Arlan menambahkan, petambang juga mungkin membuang ubi hutan yang dikenal sebagai bitule ke sungai. Ubi itu beracun dan menyebabkan gatal-gatal. ”Kemungkinan lain bisa jadi karena kotoran itik,” katanya.
Pelaksana Tugas (Plt) Kepala Dinas Kesehatan Pohuwato Irfan Saleh mengatakan, para petani dengan keluhan serupa telah diminta untuk berobat ke puskesmas terdekat, tetapi belum ada petani yang datang. Dinas kesehatan pun akan mengirimkan dokter ke desa untuk memeriksa penyakit tersebut.
Karena itu pula, sampai sekarang belum diketahui penyakit apa yang diderita para petani.

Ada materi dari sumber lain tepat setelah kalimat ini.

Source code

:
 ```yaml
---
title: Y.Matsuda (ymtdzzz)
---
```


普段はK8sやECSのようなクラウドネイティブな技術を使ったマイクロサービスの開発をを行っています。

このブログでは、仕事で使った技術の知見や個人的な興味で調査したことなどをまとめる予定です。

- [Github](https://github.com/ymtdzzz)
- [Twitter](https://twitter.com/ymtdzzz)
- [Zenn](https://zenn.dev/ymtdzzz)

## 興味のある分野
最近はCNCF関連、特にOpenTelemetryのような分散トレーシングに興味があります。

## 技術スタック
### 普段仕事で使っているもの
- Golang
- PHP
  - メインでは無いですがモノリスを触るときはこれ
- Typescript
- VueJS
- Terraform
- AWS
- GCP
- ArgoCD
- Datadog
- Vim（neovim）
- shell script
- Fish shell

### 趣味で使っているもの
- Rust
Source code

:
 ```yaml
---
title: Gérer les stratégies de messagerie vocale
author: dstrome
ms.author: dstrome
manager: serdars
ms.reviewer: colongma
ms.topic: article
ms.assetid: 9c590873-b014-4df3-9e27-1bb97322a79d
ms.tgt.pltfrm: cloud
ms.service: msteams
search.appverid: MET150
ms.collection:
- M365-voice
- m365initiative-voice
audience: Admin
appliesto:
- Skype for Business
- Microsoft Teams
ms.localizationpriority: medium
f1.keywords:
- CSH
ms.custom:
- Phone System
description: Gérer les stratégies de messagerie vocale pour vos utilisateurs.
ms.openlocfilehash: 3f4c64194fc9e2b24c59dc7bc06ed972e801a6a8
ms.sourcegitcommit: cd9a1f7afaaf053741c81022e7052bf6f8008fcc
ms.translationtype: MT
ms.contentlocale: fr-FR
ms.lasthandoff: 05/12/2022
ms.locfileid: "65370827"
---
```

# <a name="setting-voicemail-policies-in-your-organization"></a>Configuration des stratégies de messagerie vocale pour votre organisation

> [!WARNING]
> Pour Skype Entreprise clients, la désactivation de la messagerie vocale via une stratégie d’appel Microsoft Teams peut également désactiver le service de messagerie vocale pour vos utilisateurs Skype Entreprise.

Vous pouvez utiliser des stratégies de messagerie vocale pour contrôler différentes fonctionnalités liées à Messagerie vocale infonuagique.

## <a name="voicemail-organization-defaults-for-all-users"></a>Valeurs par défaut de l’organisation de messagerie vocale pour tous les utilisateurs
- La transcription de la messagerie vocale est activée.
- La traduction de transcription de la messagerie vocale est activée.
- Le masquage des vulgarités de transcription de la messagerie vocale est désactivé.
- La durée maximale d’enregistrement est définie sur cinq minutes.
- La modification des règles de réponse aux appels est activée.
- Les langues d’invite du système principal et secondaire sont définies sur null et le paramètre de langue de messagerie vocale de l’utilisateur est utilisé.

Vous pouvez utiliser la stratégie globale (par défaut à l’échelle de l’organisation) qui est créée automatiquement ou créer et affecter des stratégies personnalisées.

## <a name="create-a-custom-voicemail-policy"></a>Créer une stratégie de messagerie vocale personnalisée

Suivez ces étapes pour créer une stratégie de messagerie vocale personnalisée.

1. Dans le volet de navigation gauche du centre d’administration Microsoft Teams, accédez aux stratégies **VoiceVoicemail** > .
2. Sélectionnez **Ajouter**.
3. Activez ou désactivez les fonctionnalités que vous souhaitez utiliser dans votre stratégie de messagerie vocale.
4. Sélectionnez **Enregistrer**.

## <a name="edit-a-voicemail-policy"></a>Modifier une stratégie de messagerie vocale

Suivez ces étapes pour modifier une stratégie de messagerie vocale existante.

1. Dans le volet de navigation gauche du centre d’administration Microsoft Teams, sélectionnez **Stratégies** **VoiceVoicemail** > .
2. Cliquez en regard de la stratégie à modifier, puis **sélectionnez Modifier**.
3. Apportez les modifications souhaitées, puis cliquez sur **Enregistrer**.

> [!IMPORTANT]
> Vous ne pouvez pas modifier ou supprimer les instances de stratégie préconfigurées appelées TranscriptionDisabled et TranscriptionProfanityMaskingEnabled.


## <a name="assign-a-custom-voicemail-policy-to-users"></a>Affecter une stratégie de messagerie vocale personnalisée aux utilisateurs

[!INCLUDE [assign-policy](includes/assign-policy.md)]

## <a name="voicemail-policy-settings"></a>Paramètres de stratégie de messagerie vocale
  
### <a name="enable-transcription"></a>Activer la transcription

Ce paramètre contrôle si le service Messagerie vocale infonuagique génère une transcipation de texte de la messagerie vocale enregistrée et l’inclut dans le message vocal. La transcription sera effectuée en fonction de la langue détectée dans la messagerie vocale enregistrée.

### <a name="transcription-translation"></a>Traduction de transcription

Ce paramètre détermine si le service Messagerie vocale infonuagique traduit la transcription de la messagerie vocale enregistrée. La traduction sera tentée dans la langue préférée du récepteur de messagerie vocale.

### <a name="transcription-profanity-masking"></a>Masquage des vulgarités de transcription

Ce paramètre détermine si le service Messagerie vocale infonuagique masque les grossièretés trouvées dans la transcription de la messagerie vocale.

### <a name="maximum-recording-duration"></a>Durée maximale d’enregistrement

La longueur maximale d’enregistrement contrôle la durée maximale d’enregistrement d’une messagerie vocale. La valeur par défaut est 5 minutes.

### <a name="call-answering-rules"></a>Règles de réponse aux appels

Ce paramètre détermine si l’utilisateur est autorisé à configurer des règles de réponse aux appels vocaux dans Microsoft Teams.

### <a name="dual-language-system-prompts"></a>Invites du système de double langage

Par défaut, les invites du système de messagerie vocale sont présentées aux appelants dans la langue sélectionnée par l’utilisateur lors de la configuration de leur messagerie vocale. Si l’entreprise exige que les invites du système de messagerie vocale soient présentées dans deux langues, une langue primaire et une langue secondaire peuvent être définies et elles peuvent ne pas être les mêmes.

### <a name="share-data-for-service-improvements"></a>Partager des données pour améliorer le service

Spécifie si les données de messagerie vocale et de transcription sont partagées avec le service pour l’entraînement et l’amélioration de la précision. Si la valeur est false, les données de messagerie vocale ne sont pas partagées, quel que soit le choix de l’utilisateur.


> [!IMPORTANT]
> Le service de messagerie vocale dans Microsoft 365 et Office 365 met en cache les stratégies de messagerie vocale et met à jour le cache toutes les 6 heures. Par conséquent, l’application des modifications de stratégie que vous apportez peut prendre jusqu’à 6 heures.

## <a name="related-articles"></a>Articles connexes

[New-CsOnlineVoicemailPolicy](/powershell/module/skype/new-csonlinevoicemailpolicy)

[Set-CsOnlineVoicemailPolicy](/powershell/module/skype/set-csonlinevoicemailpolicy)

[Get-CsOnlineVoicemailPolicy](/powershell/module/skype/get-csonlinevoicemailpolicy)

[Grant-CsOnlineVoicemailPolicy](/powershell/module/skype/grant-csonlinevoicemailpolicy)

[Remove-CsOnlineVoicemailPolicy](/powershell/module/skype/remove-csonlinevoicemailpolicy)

Namun, Irfan belum mengimbau mereka untuk tidak turun ke sawah untuk sementara atau mengajukan alternatif lain.
Fenomena ini bisa jadi menunjukkan PETI bisa berdampak langsung pada kesehatan masyarakat, bukan hanya hutan dan satwa yang tinggal di dalamnya.
Pada 2015, penelitian tim dosen Jurusan Biologi Universitas Negeri Gorontalo yang dipimpin Ramli Utina menunjukkan, burung perairan di muara Sungai Randangan dan Taluduyunu, seperti cekakak sungai (Todirhamphus chloris) dan itik benjut (Anas gibberifrons), terpapar merkuri dengan akumulasi antara 0,096 part per million (ppm) dan 2,345 ppm. Hulu sungai yang menjadi sumber pengairan sawah itu berada di daerah PETI.
Manajer Program Burung Indonesia di Gorontalo, Amsurya Warman Amsa, mengatakan, fenomena ini bisa jadi menunjukkan PETI bisa berdampak langsung terhadap kesehatan masyarakat, bukan hanya hutan dan satwa yang tinggal di dalamnya. Perangkat pemerintahan pun kerap tampak tak berdaya di hadapan PETI.
Kepala Dinas Lingkungan Hidup Pohuwato Bahari Gobel mengatakan telah mengambil sampel air dari sawah di Buntulia dan Duhiadaa, lalu mengirimnya ke laboratorium kesehatan di Kota Gorontalo dan Manado. Langkah ini diambil setelah 13 petani melaporkan gatal-gatal akhir Mei lalu.
Bahari belum punya dugaan penyebab gatal-gatal yang terkandung dalam air di sawah. Ia pun belum punya alasan untuk menyebutnya disebabkan oleh merkuri dari PETI. ”Kami kirim ke dua laboratorium agar bisa menguji akurasinya, untuk cek silang. Tapi, butuh waktu sampai hasilnya keluar, kira-kira 2-4 minggu,” katanya.
Dia mengklaim, merkuri memang masih dipakai 10-15 tahun lalu oleh petambang liar, tetapi sudah berkurang sejak Kementerian Lingkungan Hidup membangun pusat pengolahan emas nonmerkuri di dekat lokasi PETI. Namun, ia mengakui, harus ada penelitian lebih lanjut untuk memastikannya.
”Sejauh ini sudah ada dua perusahaan tambang yang berizin di sana, tetapi aktivitasnya terhambat karena Covid-19. Ini membuka peluang bagi masyarakat untuk masuk lagi dan menambang secara ilegal. Tidak bisa dimungkiri, ini sulit untuk kami kendalikan karena di atas sana ada ribuan orang,” katanya.